2We advise that our client recently entered into an unconditional agreement for Lot 1 Aero Park Drive on 12 May 2020 (the Agreement) with settlement required two days later on 14 May 2020.
3The purchase price of the Agreement was $724,372.90 (including GST). Please note that the purchase price was significantly higher than the purchase price of $560,000 (including GST) that was previously offered and accepted under the Prior Agreement.
4Our client was required to pay the first mortgagee the entire proceeds in order to discharge the mortgage as per the attached repayment statement. Accordingly, our client does not currently have the funds to make the required payments to North Shore Aero Club Incorporated as was originally anticipated.
5We further understand that our client has a GST payment to be made to the Inland Revenue Department.
6Please contact the writer if you wish to discuss this further.
[21] The reference in the letter to an agreement for the sale of Lot 1 dated 12 May 2020 is an error. The agreement was in fact dated 12 April 2020.
[22] Mr Hamilton says when the prospective sale of Lot 1 fell over he considered the section was unlikely to sell to an independent party. He says the loans advanced by Spinnaker were in default and Lot 1 had already been extensively marketed by Mackys Real Estate Ltd and advertised on Trademe, the Real Estate New Zealand website and in the New Zealand Herald newspaper. He says he arranged for the purchase of Lot 1 by Black River so that at least the priority registered mortgage to Spinnaker could be discharged.
[23] Upon the transfer of Lot 1 to Black River, Spinnaker’s mortgage was discharged but Black River’s second registered mortgage was not. In explanation for this, Mr Hamilton says that from memory the mortgage was not discharged because it was unnecessary in order to effect the transfer to Black River.

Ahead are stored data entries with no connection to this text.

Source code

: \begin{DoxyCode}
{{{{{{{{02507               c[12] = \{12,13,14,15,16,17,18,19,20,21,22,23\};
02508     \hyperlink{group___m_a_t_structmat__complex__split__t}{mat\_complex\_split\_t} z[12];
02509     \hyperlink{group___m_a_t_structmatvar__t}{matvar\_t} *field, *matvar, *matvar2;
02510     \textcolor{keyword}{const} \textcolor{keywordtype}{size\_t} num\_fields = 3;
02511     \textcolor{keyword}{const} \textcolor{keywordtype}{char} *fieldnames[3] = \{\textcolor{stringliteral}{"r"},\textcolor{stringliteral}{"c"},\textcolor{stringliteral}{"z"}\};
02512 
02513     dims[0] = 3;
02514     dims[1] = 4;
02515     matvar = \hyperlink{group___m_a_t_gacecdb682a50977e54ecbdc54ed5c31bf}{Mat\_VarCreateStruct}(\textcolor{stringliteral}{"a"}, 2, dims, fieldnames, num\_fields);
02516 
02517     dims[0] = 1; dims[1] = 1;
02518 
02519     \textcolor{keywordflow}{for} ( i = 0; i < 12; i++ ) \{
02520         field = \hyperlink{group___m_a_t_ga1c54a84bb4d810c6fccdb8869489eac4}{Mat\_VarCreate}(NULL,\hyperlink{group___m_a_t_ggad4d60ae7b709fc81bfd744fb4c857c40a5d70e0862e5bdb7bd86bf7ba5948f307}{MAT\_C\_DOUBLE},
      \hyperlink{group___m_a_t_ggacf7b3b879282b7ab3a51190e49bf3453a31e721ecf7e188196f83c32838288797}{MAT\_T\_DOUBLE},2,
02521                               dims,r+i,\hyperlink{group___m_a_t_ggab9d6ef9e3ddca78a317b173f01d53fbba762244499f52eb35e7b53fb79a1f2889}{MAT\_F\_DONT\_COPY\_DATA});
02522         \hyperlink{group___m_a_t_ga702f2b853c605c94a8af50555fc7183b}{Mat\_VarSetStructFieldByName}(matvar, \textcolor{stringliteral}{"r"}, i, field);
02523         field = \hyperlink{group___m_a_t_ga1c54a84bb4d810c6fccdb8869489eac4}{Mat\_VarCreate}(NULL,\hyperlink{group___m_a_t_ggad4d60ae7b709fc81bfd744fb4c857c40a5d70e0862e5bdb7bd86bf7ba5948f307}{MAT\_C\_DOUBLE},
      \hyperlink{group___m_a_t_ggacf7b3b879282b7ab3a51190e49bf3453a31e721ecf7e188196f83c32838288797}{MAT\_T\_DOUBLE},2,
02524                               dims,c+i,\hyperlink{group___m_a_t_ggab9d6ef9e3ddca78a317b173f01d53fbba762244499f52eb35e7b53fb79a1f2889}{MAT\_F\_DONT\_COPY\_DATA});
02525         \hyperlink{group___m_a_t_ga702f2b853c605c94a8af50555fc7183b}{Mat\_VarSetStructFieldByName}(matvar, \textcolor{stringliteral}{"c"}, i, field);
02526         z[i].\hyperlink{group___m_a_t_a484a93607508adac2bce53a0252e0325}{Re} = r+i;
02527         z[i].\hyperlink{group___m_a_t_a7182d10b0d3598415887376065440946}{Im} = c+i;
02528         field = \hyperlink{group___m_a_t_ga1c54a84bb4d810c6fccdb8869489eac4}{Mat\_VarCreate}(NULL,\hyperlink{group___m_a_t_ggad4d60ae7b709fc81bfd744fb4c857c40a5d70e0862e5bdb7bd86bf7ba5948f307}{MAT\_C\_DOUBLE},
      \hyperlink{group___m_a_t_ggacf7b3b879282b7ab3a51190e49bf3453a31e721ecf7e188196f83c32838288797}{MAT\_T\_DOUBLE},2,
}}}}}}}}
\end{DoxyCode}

[24] Black River has filed an affidavit of Michael O’Connell, a registered valuer, who provided an assessment of the market value of Lot 1 as at 12 April 2020 of
$550,000 including GST. The Aero Club has not filed any valuation evidence. Mr O’Connell’s valuation is broadly consistent with Haigh Lyon’s letter of 20 May 2020 which refers to a sale price of $560,000 that had previously been accepted for the section.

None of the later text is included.